L’au­to­ri­té fran­çai­se de con­trô­le des télé­com­mu­ni­ca­ti­ons (CNIL) a ordon­né à l’entre­pri­se de ven­te en ligne Spar­too SAS de ces­ser ses acti­vi­tés. sanc­tion­né d’u­ne amen­de de 250 000 euros.

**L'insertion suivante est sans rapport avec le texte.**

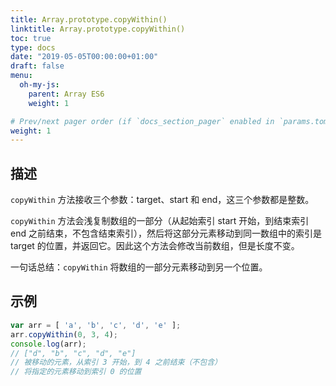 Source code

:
 ```yaml
---
title: Array.prototype.copyWithin()
linktitle: Array.prototype.copyWithin()
toc: true
type: docs
date: "2019-05-05T00:00:00+01:00"
draft: false
menu:
  oh-my-js:
    parent: Array ES6
    weight: 1

# Prev/next pager order (if `docs_section_pager` enabled in `params.toml`)
weight: 1
---
```


## 描述

`copyWithin` 方法接收三个参数：target、start 和 end，这三个参数都是整数。

`copyWithin` 方法会浅复制数组的一部分（从起始索引 start 开始，到结束索引 end 之前结束，不包含结束索引），然后将这部分元素移动到同一数组中的索引是 target 的位置，并返回它。因此这个方法会修改当前数组，但是长度不变。

一句话总结：`copyWithin` 将数组的一部分元素移动到另一个位置。

## 示例

```js
var arr = [ 'a', 'b', 'c', 'd', 'e' ];
arr.copyWithin(0, 3, 4);
console.log(arr);
// ["d", "b", "c", "d", "e"]
// 被移动的元素，从索引 3 开始，到 4 之前结束（不包含）
// 将指定的元素移动到索引 0 的位置
```
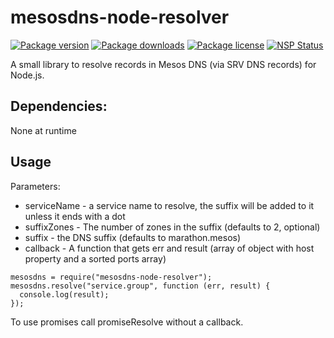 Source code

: # mesosdns-node-resolver

[![Package version](https://img.shields.io/npm/v/mesos-dns-node-resolver.svg)](https://www.npmjs.com/package/mesos-dns-node-resolver) [![Package downloads](https://img.shields.io/npm/dt/mesos-dns-node-resolver.svg)](https://www.npmjs.com/package/mesos-dns-node-resolver) [![Package license](https://img.shields.io/npm/l/mesos-dns-node-resolver.svg)](https://www.npmjs.com/package/mesos-dns-node-resolver) [![NSP Status](https://nodesecurity.io/orgs/paymentsos/projects/1286ad57-2675-4e69-8500-0090ad214ac5/badge)](https://nodesecurity.io/orgs/paymentsos/projects/1286ad57-2675-4e69-8500-0090ad214ac5)

A small library to resolve records in Mesos DNS (via SRV DNS records) for Node.js.  

## Dependencies:

None at runtime

## Usage

Parameters:
 - serviceName - a service name to resolve, the suffix will be added to it unless it ends with a dot
 - suffixZones - The number of zones in the suffix (defaults to 2, optional)
 - suffix - the DNS suffix (defaults to marathon.mesos)
 - callback - A function that gets err and result (array of object with host property and a sorted ports array)

```
mesosdns = require("mesosdns-node-resolver");
mesosdns.resolve("service.group", function (err, result) {
  console.log(result);
});
```

To use promises call promiseResolve without a callback.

Les critères sui­vants étai­ent notam­ment pertinents :

  • Le cad­re des amen­des de 20 mil­li­ons d’eu­ros / 4% du chif­fre d’af­fai­res annuel ;
  • que les vio­la­ti­ons con­cer­naient en gran­de par­tie des dis­po­si­ti­ons qui exi­staient déjà avant l’en­trée en vigueur du RGPD :
  • la gra­vi­té des infractions ;
  • le nombre de per­son­nes con­cer­nées (plus de 25 millions) ;
  • que Spar­too est un four­nis­seur établi ;
  • que Spar­too n’a­vait ent­re­pris des démar­ches de mise en con­for­mi­té qu’a­près la per­qui­si­ti­on (voir ci-des­sus) et que tou­tes les infrac­tions n’a­vai­ent pas été cor­ri­gées au moment de la décis­i­on d’amende

Il est inté­res­sant de noter (out­re le fait qu’il s’a­gis­sait de la pre­miè­re pro­cé­du­re dans laquel­le la CNIL coopé­rait avec des auto­ri­tés de dif­fér­ents États mem­bres) que la CNIL avait effec­tué une per­qui­si­ti­on (“Dawn Raid”) dans les locaux de Spar­too en France. L’ob­jec­tif de la per­qui­si­ti­on était d’ob­te­nir des infor­ma­ti­ons sur le trai­te­ment des don­nées des cli­ents, mais aus­si des enre­gi­stre­ments d’en­tre­ti­ens avec les employés.